Dr MacConnachie, from Gartnavel General Hospital in Glasgow, has performed just over 20 of the operations since he started in 2003.

"Ultimately all the patients I've treated, bar one, has got rid of their C. difficile," he said.

The procedure

If normal treatments fail to work, the patient will be given antibiotics up to the night before the operation, when their pills will be swapped for those to control stomach acid.

On the morning of the procedure, the donor will come into hospital and produce a sample.

A relative is generally used, preferably one who lives with the patient, because living in the same environment and eating the same food means they are more likely to have similar bowel bacteria.

About 30g (1oz) is taken and blitzed in a household blender with some salt water. This is poured through a coffee filter to leave a watery liquid.

Dr MacConnachie inserts a tube up the patient's nose and down to the stomach. Other doctors use a different route to the bowels.

About 30ml (1fl oz) of liquid is poured down the tube.

image captionSymptoms of Clostridium difficile can include diarrhoea and fever

"My personal view is that this technique is there for patients who have tried all the traditional treatments," Dr MacConnachie.

"If a patient doesn't respond to that and still gets recurrent C. difficile then they're in real trouble and there isn't really any other technique or any other treatment that has the proven efficacy that faecal transplant does."

I asked him why, if that was true, were more doctors in the UK not carrying out the procedure: "It's a published technique, I guess people are scared of it.

"It sounds disgusting, it is disgusting and I think people are probably worried about approaching patients and discussing it."

That is not a problem faced by Prof Lawrence Brandt, a gastroenterologist at Montefiore Medical Center in New York.

He says he now gets between two and four emails a day from people who want a transplant. So far he has carried out the procedure 42 times.

He remembers the first in 1999: "She called me within six hours of me doing the faecal transplant saying she didn't know what I did in there, but she felt better than she'd felt for six months and in fact she never had recurrence of that C. difficile."

As well as patients, he says there are more doctors expressing an interest in the US.

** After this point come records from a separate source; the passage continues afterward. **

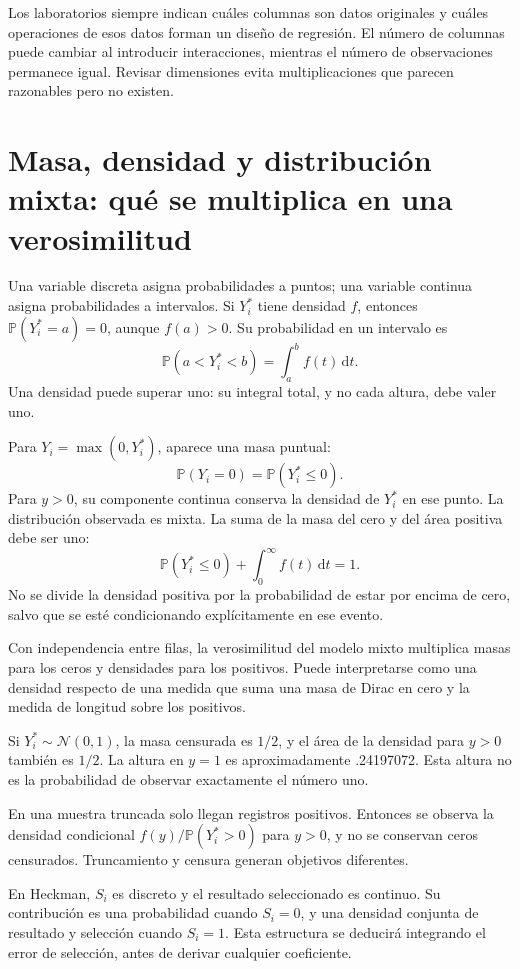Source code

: \documentclass[11pt,a4paper]{article}
\newcommand{\Prob}{\mathbb P}
\newcommand{\dd}{\,\mathrm d}
\begin{document}
Los laboratorios siempre indican cuáles columnas son
datos originales y cuáles operaciones de esos datos
forman un diseño de regresión.
El número de columnas puede cambiar al introducir
interacciones, mientras el número de observaciones
permanece igual. Revisar dimensiones evita
multiplicaciones que parecen razonables pero no existen.

\clearpage
\section{Masa, densidad y distribución mixta: qué se multiplica en una verosimilitud}\label{unidad2}
Una variable discreta asigna probabilidades a puntos;
una variable continua asigna probabilidades a intervalos.
Si \(Y_i^\ast\) tiene densidad \(f\), entonces
\(\Prob(Y_i^\ast=a)=0\), aunque \(f(a)>0\).
Su probabilidad en un intervalo es
\[
\Prob(a<Y_i^\ast<b)=\int_a^b f(t)\dd t.
\]
Una densidad puede superar uno: su integral total,
y no cada altura, debe valer uno.

Para \(Y_i=\max(0,Y_i^\ast)\), aparece una masa puntual:
\[
\Prob(Y_i=0)=\Prob(Y_i^\ast\le0).
\]
Para \(y>0\), su componente continua conserva la densidad
de \(Y_i^\ast\) en ese punto.
La distribución observada es mixta.
La suma de la masa del cero y del área positiva debe ser uno:
\[
\Prob(Y_i^\ast\le0)+\int_0^\infty f(t)\dd t=1.
\]
No se divide la densidad positiva por la probabilidad
de estar por encima de cero, salvo que se esté
condicionando explícitamente en ese evento.

Con independencia entre filas, la verosimilitud del
modelo mixto multiplica masas para los ceros
y densidades para los positivos.
Puede interpretarse como una densidad respecto de
una medida que suma una masa de Dirac en cero
y la medida de longitud sobre los positivos.

\begin{ejemplo}
Si \(Y_i^\ast\sim\mathcal N(0,1)\), la masa censurada
es \(1/2\), y el área de la densidad para \(y>0\)
también es \(1/2\).
La altura en \(y=1\) es aproximadamente .24197072.
Esta altura no es la probabilidad de observar
exactamente el número uno.
\end{ejemplo}
En una muestra truncada solo llegan registros positivos.
Entonces se observa la densidad condicional
\(f(y)/\Prob(Y_i^\ast>0)\) para \(y>0\),
y no se conservan ceros censurados.
Truncamiento y censura generan objetivos diferentes.

En Heckman, \(S_i\) es discreto y el resultado seleccionado
es continuo. Su contribución es una probabilidad cuando
\(S_i=0\), y una densidad conjunta de resultado y selección
cuando \(S_i=1\).
Esta estructura se deducirá integrando el error de
selección, antes de derivar cualquier coeficiente.
\end{document}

"Within the next six months or year, this will be the most exciting thing that's happened to gastroenterology. It will change the way that certainly C. difficile is treated and many other diseases too."

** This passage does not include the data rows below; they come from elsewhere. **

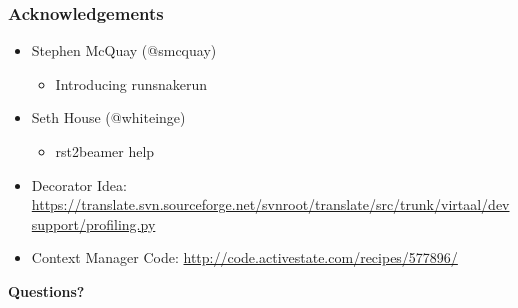 \documentclass[t]{beamer}
\begin{document}
\begin{frame}[fragile]
\frametitle{Acknowledgements}

\begin{itemize}

\item Stephen McQuay (@smcquay)
\begin{itemize}

\item Introducing runsnakerun
\end{itemize}

\item Seth House (@whiteinge)
\begin{itemize}

\item rst2beamer help
\end{itemize}

\item Decorator Idea:
\url{https://translate.svn.sourceforge.net/svnroot/translate/src/trunk/virtaal/devsupport/profiling.py}

\item Context Manager Code:
\url{http://code.activestate.com/recipes/577896/}
\end{itemize}

\textbf{Questions?}
\end{frame}
\end{document}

Irritable bowel syndrome, diarrhoea and constipation are also on his list of possible applications. "It looks like a terrific approach to a wide variety of diseases," he says.


The practice has been reported only as a series of small case by case studies for recurrent C. difficile infection.

There has been an average success rate about 90%. However, this is not enough for the technique to be widely adopted.

The gold standard for determining if a treatment works is a randomised clinical trial - taking a large group of patients and giving one set the therapy and another a placebo or pretend therapy. The two groups are compared to see if the treatment really makes a difference.

Until such a trial takes place, widespread acceptance will be difficult achieve.